Task directions
Pick out each line of the records that includes the string "measurable", and copy it.

++++

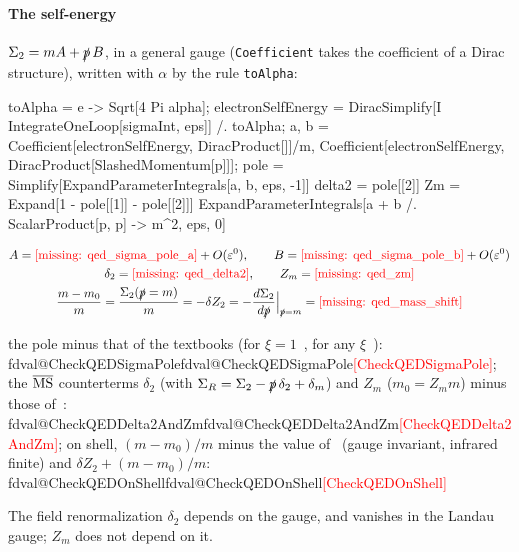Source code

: \documentclass[11pt,a4paper]{article}
\makeatletter
\newcommand{\formula}[1]{\IfFileExists{figures/formula_#1.tex}{}{\text{\textcolor{red}{[missing: \detokenize{#1}]}}}}
\newcommand{\pkg}[1]{\texttt{#1}}
\newcommand{\val}[1]{\ifcsname fdval@#1\endcsname\csname fdval@#1\endcsname\else\textcolor{red}{[#1]}\fi}
\makeatother
\begin{document}
\paragraph{The self-energy} $\Sigma_2=mA+\slashed{p}\,B$, in a general gauge (\pkg{Coefficient} takes the coefficient of
a Dirac structure), written with $\alpha$ by the rule \pkg{toAlpha}:
\begin{code}
toAlpha = e -> Sqrt[4 Pi alpha];
electronSelfEnergy = DiracSimplify[I IntegrateOneLoop[sigmaInt, eps]] /. toAlpha;
{a, b} = {Coefficient[electronSelfEnergy, DiracProduct[]]/m,
    Coefficient[electronSelfEnergy, DiracProduct[SlashedMomentum[p]]]};
pole = Simplify[ExpandParameterIntegrals[{a, b}, eps, -1]]
delta2 = pole[[2]]
Zm = Expand[1 - pole[[1]] - pole[[2]]]
ExpandParameterIntegrals[a + b /. ScalarProduct[p, p] -> m^2, eps, 0]
\end{code}
\begin{outputbox}
\vspace{-6pt}
\begin{gather*}
A=\formula{qed_sigma_pole_a}+O(\varepsilon^0),\qquad B=\formula{qed_sigma_pole_b}+O(\varepsilon^0)\\
\delta_2=\formula{qed_delta2},\qquad Z_m=\formula{qed_zm}\\
\frac{m-m_0}{m}=\frac{\Sigma_2(\slashed{p}=m)}{m}=-\delta Z_2=-\frac{d\Sigma_2}{d\slashed{p}}\Big|_{\slashed{p}=m}
=\formula{qed_mass_shift}
\end{gather*}
\end{outputbox}
\begin{result}
the pole minus that of the textbooks (for $\xi=1$~\cite[section~10.3]{PeskinSchroeder}, for any
$\xi$~\cite[eqs.~(3.64) and (3.104)]{Grozin2005}): \val{CheckQEDSigmaPole}; the $\overline{\rm MS}$ counterterms $\delta_2$ (with
$\Sigma_R=\Sigma_2-\slashed{p}\,\delta_2+\delta_m$) and $Z_m$ ($m_0=Z_mm$) minus those
of~\cite[eqs.~(3.64) and (3.104)]{Grozin2005}: \val{CheckQEDDelta2AndZm}; on shell, $(m-m_0)/m$ minus the value
of~\cite[section~10.3]{PeskinSchroeder} (gauge invariant, infrared finite) and $\delta Z_2+(m-m_0)/m$: \val{CheckQEDOnShell}
\end{result}
The field renormalization $\delta_2$ depends on the gauge, and vanishes in the Landau gauge; $Z_m$ does not depend on it.
\end{document}
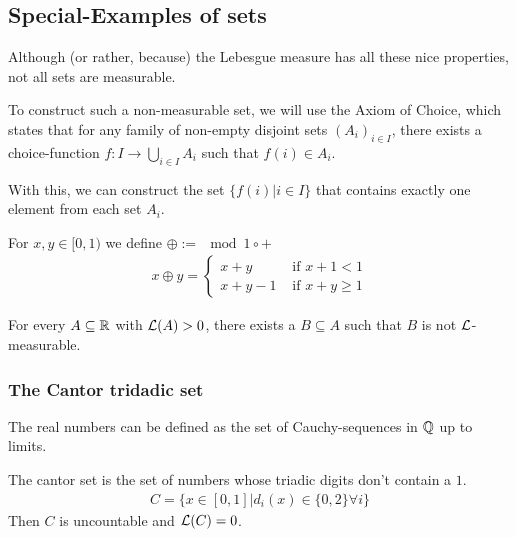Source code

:\subsection{Special-Examples of sets}
Although (or rather, because) the Lebesgue measure has all these nice properties, not all sets are measurable.

To construct such a non-measurable set, we will use the Axiom of Choice, which states that for any family of non-empty disjoint sets $(A_i)_{i \in I}$, there exists a choice-function $f: I \to \bigcup_{i \in I} A_i$ such that $f(i) \in A_i$.

With this, we can construct the set $\{f(i) \big\vert i \in I\}$ that contains exactly one element from each set $A_i$.

For $x,y \in [0,1)$ we define $\oplus := \mod 1 \circ +$
\begin{align*}
  x \oplus y = \left\{\begin{array}{ll}
    x+y & \text{ if } x + 1 < 1\\
    x + y - 1 & \text{ if } x + y \geq 1
  \end{array} \right.
\end{align*}


\begin{ex}[]
  For every $A \subseteq \mathbb{R}$ with $\mathcal{L}(A) > 0$, there exists a $B \subseteq A$ such that $B$ is not $\mathcal{L}$-measurable.
\end{ex}

\subsubsection*{The Cantor tridadic set}

The real numbers can be defined as the set of Cauchy-sequences in $\mathbb{Q}$ up to limits.

The cantor set is the set of numbers whose triadic digits don't contain a $1$.
\begin{align*}
  C = \{x \in [0,1] \big\vert d_i(x) \in \{0,2\} \forall i\}
\end{align*}
Then $C$ is uncountable and $\mathcal{L}(C) = 0$.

++++

Exercise response
Although (or rather, because) the Lebesgue measure has all these nice properties, not all sets are measurable.
To construct such a non-measurable set, we will use the Axiom of Choice, which states that for any family of non-empty disjoint sets $(A_i)_{i \in I}$, there exists a choice-function $f: I \to \bigcup_{i \in I} A_i$ such that $f(i) \in A_i$.
  For every $A \subseteq \mathbb{R}$ with $\mathcal{L}(A) > 0$, there exists a $B \subseteq A$ such that $B$ is not $\mathcal{L}$-measurable.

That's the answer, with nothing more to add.